This time of year when much of the snow for the winter season has already occurred, the question arises how did we do? While snows of significance could still occur in April and even into May in the mountains, chances are the current totals for the winter are indicative of the runoff this Spring.
On Star Valley Ranch the snow amounts from Oct. 1 2012 to March 27 2013 are probably not much below the normal amount. So far while 14 inches remain on the ground at the observation site located just north of the Round Barn on the Ranch, the total for the season is 157 inches. In comparison to the same date last year the total was 162 inches. While the greatest snow depth last winter was almost double this year, 43 inches on 3/3/2012 vs 22 inches on 1/20/2013, the unusually warm March in 2012 had reduced the actual snow pack to just 13 inches vs the 14 inches on 3/27/2013. The actual Snow Water Equivalent on Star Valley Ranch is 4 inches as of 3/27/13
What really matters in the Spring runoff is the snowpack conditions in the higher elevations. The Willow Creek SNOTEL site in the Salt Range above Turnerville is at 8450 feet.

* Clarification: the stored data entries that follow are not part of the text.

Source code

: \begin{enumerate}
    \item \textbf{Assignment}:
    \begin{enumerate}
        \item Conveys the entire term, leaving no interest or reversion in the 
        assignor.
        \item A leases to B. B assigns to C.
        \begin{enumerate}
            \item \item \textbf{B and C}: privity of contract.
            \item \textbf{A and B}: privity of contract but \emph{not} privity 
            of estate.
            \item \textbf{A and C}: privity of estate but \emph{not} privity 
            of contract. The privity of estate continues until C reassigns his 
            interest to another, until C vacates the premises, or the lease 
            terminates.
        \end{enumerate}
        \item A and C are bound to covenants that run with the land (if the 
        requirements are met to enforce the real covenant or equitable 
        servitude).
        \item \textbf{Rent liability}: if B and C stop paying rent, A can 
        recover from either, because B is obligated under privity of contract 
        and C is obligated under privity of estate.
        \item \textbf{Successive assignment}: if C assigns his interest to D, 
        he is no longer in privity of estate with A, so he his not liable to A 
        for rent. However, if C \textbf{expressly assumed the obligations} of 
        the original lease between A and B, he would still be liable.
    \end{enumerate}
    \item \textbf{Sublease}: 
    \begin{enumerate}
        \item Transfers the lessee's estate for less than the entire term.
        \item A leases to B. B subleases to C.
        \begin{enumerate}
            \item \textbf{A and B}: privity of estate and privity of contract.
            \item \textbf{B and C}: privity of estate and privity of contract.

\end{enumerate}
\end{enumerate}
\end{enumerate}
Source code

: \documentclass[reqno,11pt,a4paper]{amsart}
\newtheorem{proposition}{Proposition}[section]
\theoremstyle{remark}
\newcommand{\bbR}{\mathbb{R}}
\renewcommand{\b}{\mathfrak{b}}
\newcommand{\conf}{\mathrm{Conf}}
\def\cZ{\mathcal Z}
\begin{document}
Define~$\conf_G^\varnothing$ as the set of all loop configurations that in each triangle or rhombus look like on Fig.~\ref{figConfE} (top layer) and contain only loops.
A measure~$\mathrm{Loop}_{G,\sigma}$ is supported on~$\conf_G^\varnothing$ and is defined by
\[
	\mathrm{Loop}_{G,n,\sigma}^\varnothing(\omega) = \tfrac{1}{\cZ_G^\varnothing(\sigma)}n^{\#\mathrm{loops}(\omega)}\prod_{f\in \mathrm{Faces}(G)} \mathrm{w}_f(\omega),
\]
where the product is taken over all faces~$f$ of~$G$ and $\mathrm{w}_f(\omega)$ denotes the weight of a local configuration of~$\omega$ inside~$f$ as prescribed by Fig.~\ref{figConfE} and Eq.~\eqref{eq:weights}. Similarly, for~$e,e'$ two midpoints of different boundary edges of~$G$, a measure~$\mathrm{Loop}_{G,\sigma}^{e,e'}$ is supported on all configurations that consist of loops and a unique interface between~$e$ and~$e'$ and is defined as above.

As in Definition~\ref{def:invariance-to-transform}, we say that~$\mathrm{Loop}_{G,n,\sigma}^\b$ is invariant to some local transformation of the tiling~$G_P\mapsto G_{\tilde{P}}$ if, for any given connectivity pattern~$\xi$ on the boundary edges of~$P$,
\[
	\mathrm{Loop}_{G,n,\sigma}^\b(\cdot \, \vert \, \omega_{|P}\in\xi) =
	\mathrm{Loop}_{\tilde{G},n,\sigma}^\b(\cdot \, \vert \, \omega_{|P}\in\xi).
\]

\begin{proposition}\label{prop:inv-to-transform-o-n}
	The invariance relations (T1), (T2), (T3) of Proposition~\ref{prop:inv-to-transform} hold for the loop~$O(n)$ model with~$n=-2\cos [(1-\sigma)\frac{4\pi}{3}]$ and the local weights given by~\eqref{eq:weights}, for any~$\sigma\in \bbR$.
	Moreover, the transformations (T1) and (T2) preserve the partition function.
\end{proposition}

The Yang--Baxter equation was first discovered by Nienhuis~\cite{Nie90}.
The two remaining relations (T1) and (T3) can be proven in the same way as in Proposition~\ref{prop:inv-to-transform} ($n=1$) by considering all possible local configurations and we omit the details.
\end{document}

Following are the stats for Willow Creek
Snow Water Equivalent as of 3/27
2010 18.80 inches
2011 35.40 inches
2012 24.40 inches
2013 23.90 inches snow depth 74 inches
2010/2011 was a big snow year, with the greatest snow water equivalent continuing to increase into May reaching 48.80 inches.
Last year by 3/27/2011 the snow water equivalent had about peaked and quickly melted under an unusually warm Spring sun.
This years value of 23.90 inches is 84% of the normal amount.
The long range forecast does not support a wet Spring as occurred in 2011, but hopefully an improvement over last year.
Here is the long range forecasts for both the coming month of April and the 3 month period of April/May/June.
One or two big Spring storms could quickly prove these forecasts wrong in Wyoming, but predictability of any particular storm more than a week or two out is still not possible.